:: Problem description ::
Give again, word for word, every line below from the one that has "5,~\forall n = 1\\" through the one that has "These values of", both included, and no others.

:: Stored data ::
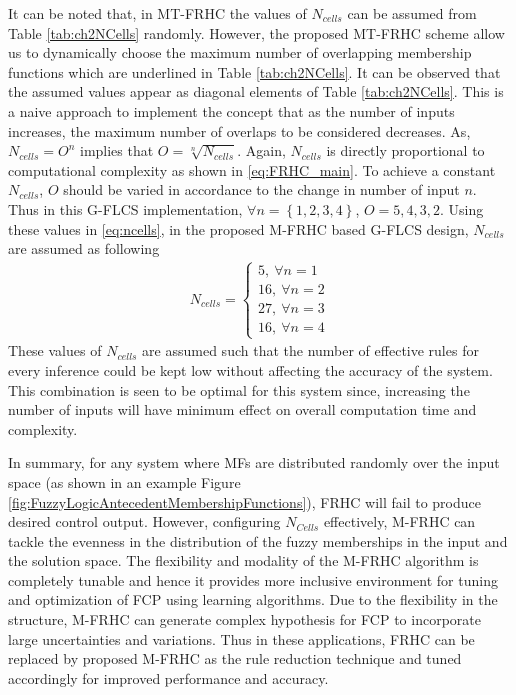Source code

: It can be noted that, in MT-FRHC the values of $ N_{cells} $ can be assumed from Table \ref{tab:ch2NCells} randomly. However, the proposed MT-FRHC scheme allow us to dynamically choose the maximum number of overlapping membership functions which are underlined in Table \ref{tab:ch2NCells}. It can be observed that the assumed values appear as diagonal elements of Table \ref{tab:ch2NCells}. This is a naive approach to implement the concept that as the number of inputs increases, the maximum number of overlaps to be considered decreases.
As, $N_{cells} = {O^n}$ implies that $O = \sqrt[n]{{N_{cells}}}$. Again, $ N_{cells} $ is directly proportional to computational complexity as shown in \eqref{eq:FRHC_main}.
To achieve a constant $ N_{cells} $, $ O $ should be varied in accordance to the change in number of input $ n $. Thus in this G-FLCS implementation, $ \forall n = \left\{ {1,2,3,4} \right\} $, $ O={5,4,3,2} $. Using these values in \eqref{eq:ncells}, in the proposed M-FRHC based G-FLCS design, $ N_{cells} $ are assumed as following 
\begin{align}
N_{cells} = \left\{\begin{matrix}
5,~\forall n = 1\\ 
16,~\forall n = 2\\ 
27,~\forall n = 3\\ 
16,~\forall n = 4
\end{matrix}\right. \nonumber
\end{align} 
These values of $ N_{cells} $ are assumed such that the number of effective rules for every inference could be kept low without affecting the accuracy of the system. This combination is seen to be optimal for this system since, increasing the number of inputs will have minimum effect on overall computation time and complexity. 

In summary, for any system where MFs are distributed randomly over the input space (as shown in an example Figure \ref{fig:FuzzyLogicAntecedentMembershipFunctions}), FRHC will fail to produce desired control output. However, configuring $N_{Cells}$ effectively, M-FRHC can tackle the evenness in the distribution of the fuzzy memberships in the input and the solution space. The flexibility and modality of the M-FRHC algorithm is completely tunable and hence it provides more inclusive environment for tuning and optimization of FCP using learning algorithms. Due to the flexibility in the structure, M-FRHC can generate complex hypothesis for FCP to incorporate large uncertainties and variations. Thus in these applications, FRHC can be replaced by proposed M-FRHC as the rule reduction technique and tuned accordingly for improved performance and accuracy.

:: Result below ::
5,~\forall n = 1\\ 
16,~\forall n = 2\\ 
27,~\forall n = 3\\ 
16,~\forall n = 4
\end{matrix}\right. \nonumber
\end{align} 
These values of $ N_{cells} $ are assumed such that the number of effective rules for every inference could be kept low without affecting the accuracy of the system. This combination is seen to be optimal for this system since, increasing the number of inputs will have minimum effect on overall computation time and complexity. 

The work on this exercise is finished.